Deux mois après la hausse du C d’un euro et alors que vont s’ouvrir très bientôt les négociations en vue de la prochaine convention médicale qui devra inaugurer la refonte des modes de rémunération des généralistes, le ministère de la Santé vient de recevoir un travail de deux économistes de la santé qui se sont demandés si « les revenus des médecins généralistes sont suffisants ».
Éternelle question à laquelle deux chercheuses de l’Université Paris-Dauphine ont choisi de répondre en comparant les revenus de ces praticiens aux revenus de « salariés d’un niveau de capital humain comparable, » autrement dit les cadres supérieurs.
Approche pertinente
Et pour ne pas comparer des carottes avec des oranges, Brigitte Dormont et Anne-Laure Samson ont entré dans leurs ordinateurs un certain nombre de paramètres : âge moyen dans ces professions, durées d’expériences, longueurs des études, notamment. « L’approche pertinente consiste à comparer la chronique des revenus d’un médecin avec celle qu’il aurait eue si, au lieu de faire des études de médecine, il avait fait des études supérieures pour devenir cadre dès son entrée sur le marché du travail, » estiment les chercheuses dans ce travail tout à fait original. Les cadres sup’ auxquels elles ont comparé les généralistes répondent à une certaine définition : cadres supérieurs dès la première année de carrière, dans le privé (administratif, commerciaux, ingénieurs), niveau d’étude initial à Bac+5 et ayant débuté leur vie professionnelle entre 22 et 27 ans. Le panel couvre la période 1976-2005.
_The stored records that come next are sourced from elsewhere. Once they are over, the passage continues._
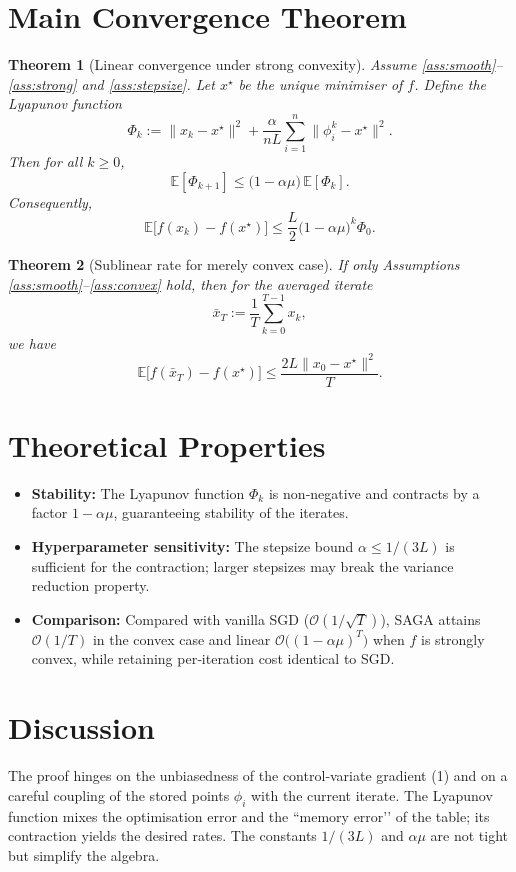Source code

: \documentclass{article}
\newtheorem{theorem}{Theorem}
\newcommand{\E}{\mathbb{E}}
\begin{document}
\section*{Main Convergence Theorem}
\begin{theorem}[Linear convergence under strong convexity]\label{thm:linear}
Assume \ref{ass:smooth}–\ref{ass:strong} and \ref{ass:stepsize}.  
Let $x^\star$ be the unique minimiser of $f$. Define the Lyapunov function
\[
\Phi_k:=\|x_k-x^\star\|^{2}+\frac{\alpha}{nL}\sum_{i=1}^{n}\|\phi_i^{k}-x^\star\|^{2}.
\]
Then for all $k\ge0$,
\[
\E[\Phi_{k+1}]\le\bigl(1-\alpha\mu\bigr)\,\E[\Phi_k].
\tag{4}
\]
Consequently,
\[
\E\bigl[f(x_k)-f(x^\star)\bigr]\le \frac{L}{2}\bigl(1-\alpha\mu\bigr)^{k}\Phi_0 .
\tag{5}
\]
\end{theorem}
\begin{theorem}[Sublinear rate for merely convex case]\label{thm:sublinear}
If only Assumptions \ref{ass:smooth}–\ref{ass:convex} hold, then for the averaged iterate
\[
\bar x_T:=\frac{1}{T}\sum_{k=0}^{T-1}x_k,
\]
we have
\[
\E\bigl[f(\bar x_T)-f(x^\star)\bigr]\le\frac{2L\|x_0-x^\star\|^{2}}{T}.
\tag{6}
\]
\end{theorem}

\section*{Theoretical Properties}
\begin{itemize}
\item \textbf{Stability:} The Lyapunov function $\Phi_k$ is non‑negative and contracts by a factor $1-\alpha\mu$, guaranteeing stability of the iterates.
\item \textbf{Hyperparameter sensitivity:} The stepsize bound $\alpha\le 1/(3L)$ is sufficient for the contraction; larger stepsizes may break the variance reduction property.
\item \textbf{Comparison:} Compared with vanilla SGD ($\mathcal{O}(1/\sqrt{T})$), SAGA attains $\mathcal{O}(1/T)$ in the convex case and linear $\mathcal{O}\bigl((1-\alpha\mu)^T\bigr)$ when $f$ is strongly convex, while retaining per‑iteration cost identical to SGD.
\end{itemize}

\section*{Discussion}
The proof hinges on the unbiasedness of the control‑variate gradient (1) and on a careful coupling of the stored points $\phi_i$ with the current iterate. The Lyapunov function mixes the optimisation error and the “memory error’’ of the table; its contraction yields the desired rates. The constants $1/(3L)$ and $\alpha\mu$ are not tight but simplify the algebra.
\end{document}
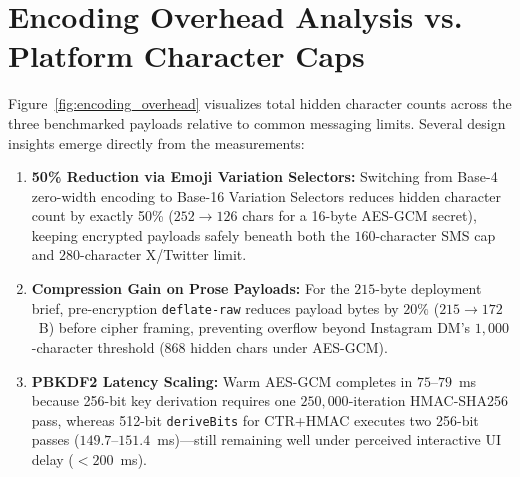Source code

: \documentclass[12pt,a4paper,oneside,openany]{report}
\begin{document}
\section{Encoding Overhead Analysis vs. Platform Character Caps}
Figure~\ref{fig:encoding_overhead} visualizes total hidden character counts across the three benchmarked payloads relative to common messaging limits. Several design insights emerge directly from the measurements:
\begin{enumerate}
    \item \textbf{50\% Reduction via Emoji Variation Selectors:} Switching from Base-4 zero-width encoding to Base-16 Variation Selectors reduces hidden character count by exactly 50\% ($252 \rightarrow 126$ chars for a 16-byte AES-GCM secret), keeping encrypted payloads safely beneath both the $160$-character SMS cap and $280$-character X/Twitter limit.
    \item \textbf{Compression Gain on Prose Payloads:} For the $215$-byte deployment brief, pre-encryption \texttt{deflate-raw} reduces payload bytes by $20\%$ ($215 \rightarrow 172$~B) before cipher framing, preventing overflow beyond Instagram DM's $1{,}000$-character threshold ($868$ hidden chars under AES-GCM).
    \item \textbf{PBKDF2 Latency Scaling:} Warm AES-GCM completes in $75$--$79$~ms because 256-bit key derivation requires one $250{,}000$-iteration HMAC-SHA256 pass, whereas 512-bit \texttt{deriveBits} for CTR+HMAC executes two 256-bit passes ($149.7$--$151.4$~ms)---still remaining well under perceived interactive UI delay ($<200$~ms).
\end{enumerate}
\end{document}
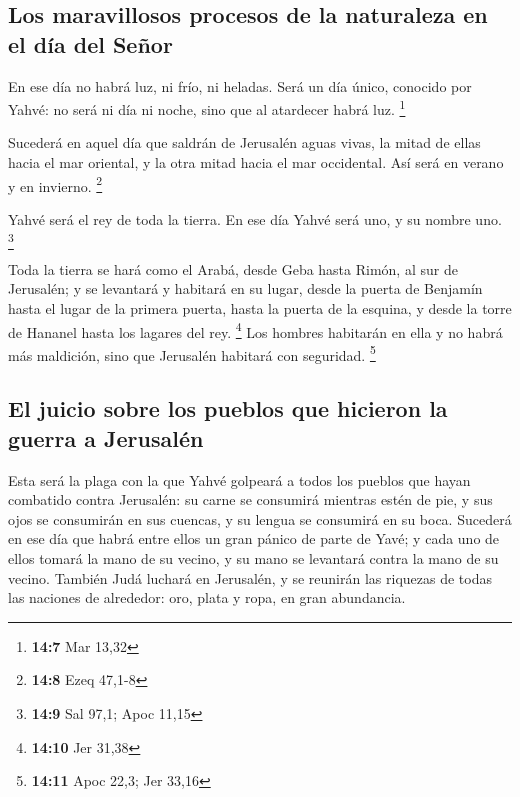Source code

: \hypertarget{los-maravillosos-procesos-de-la-naturaleza-en-el-duxeda-del-seuxf1or}{%
\subsection{Los maravillosos procesos de la naturaleza en el día del
Señor}\label{los-maravillosos-procesos-de-la-naturaleza-en-el-duxeda-del-seuxf1or}}

 En ese día no habrá luz, ni frío, ni heladas.
 Será un día único, conocido por Yahvé: no será ni día ni
noche, sino que al atardecer habrá luz. \footnote{\textbf{14:7} Mar
  13,32}

 Sucederá en aquel día que saldrán de Jerusalén aguas
vivas, la mitad de ellas hacia el mar oriental, y la otra mitad hacia el
mar occidental. Así será en verano y en invierno. \footnote{\textbf{14:8}
  Ezeq 47,1-8}

 Yahvé será el rey de toda la tierra. En ese día Yahvé
será uno, y su nombre uno. \footnote{\textbf{14:9} Sal 97,1; Apoc 11,15}

 Toda la tierra se hará como el Arabá, desde Geba hasta
Rimón, al sur de Jerusalén; y se levantará y habitará en su lugar, desde
la puerta de Benjamín hasta el lugar de la primera puerta, hasta la
puerta de la esquina, y desde la torre de Hananel hasta los lagares del
rey. \footnote{\textbf{14:10} Jer 31,38}  Los hombres
habitarán en ella y no habrá más maldición, sino que Jerusalén habitará
con seguridad. \footnote{\textbf{14:11} Apoc 22,3; Jer 33,16}

\hypertarget{el-juicio-sobre-los-pueblos-que-hicieron-la-guerra-a-jerusaluxe9n}{%
\subsection{El juicio sobre los pueblos que hicieron la guerra a
Jerusalén}\label{el-juicio-sobre-los-pueblos-que-hicieron-la-guerra-a-jerusaluxe9n}}

 Esta será la plaga con la que Yahvé golpeará a todos los
pueblos que hayan combatido contra Jerusalén: su carne se consumirá
mientras estén de pie, y sus ojos se consumirán en sus cuencas, y su
lengua se consumirá en su boca.  Sucederá en ese día que
habrá entre ellos un gran pánico de parte de Yavé; y cada uno de ellos
tomará la mano de su vecino, y su mano se levantará contra la mano de su
vecino.  También Judá luchará en Jerusalén, y se reunirán
las riquezas de todas las naciones de alrededor: oro, plata y ropa, en
gran abundancia.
Ecarts plus marqués chez les plus jeunes
Ainsi, si on compare les revenus des cadres et des médecins à expérience identique, on s’aperçoit que pour les cohortes les plus anciennes (début de carrière en 1978), les revenus des deux catégories sont très proches. En revanche, les écarts de rémunération sont beaucoup plus marqués et en faveur des médecins pour les cohortes suivantes surtout après 1990. En outre, en raison de la longueur des études médicales et des années de remplacements, il faut attendre l’âge de 33 ans pour que les revenus annuels des médecins dépassent ceux des cadres. Mais le manque à gagner des années d’externat et d’internat par rapport aux cadres qui « travaillent » plus jeunes se rattrape de plus en plus tôt : les revenus cumulés des médecins deviennent non significativement différents de ceux des cadres à partir de 43 ans pour la cohorte 1984, 39 ans pour la cohorte 1986, 37 ans pour la cohorte 1988 et 35 ans pour la cohorte 1990. Les plus jeunes ont en effet tiré profit financièrement de la baisse du numerus clausus. « Ils amortissent beaucoup plus rapidement que les cohortes anciennes leur manque à gagner de début de carrière » notent les économistes.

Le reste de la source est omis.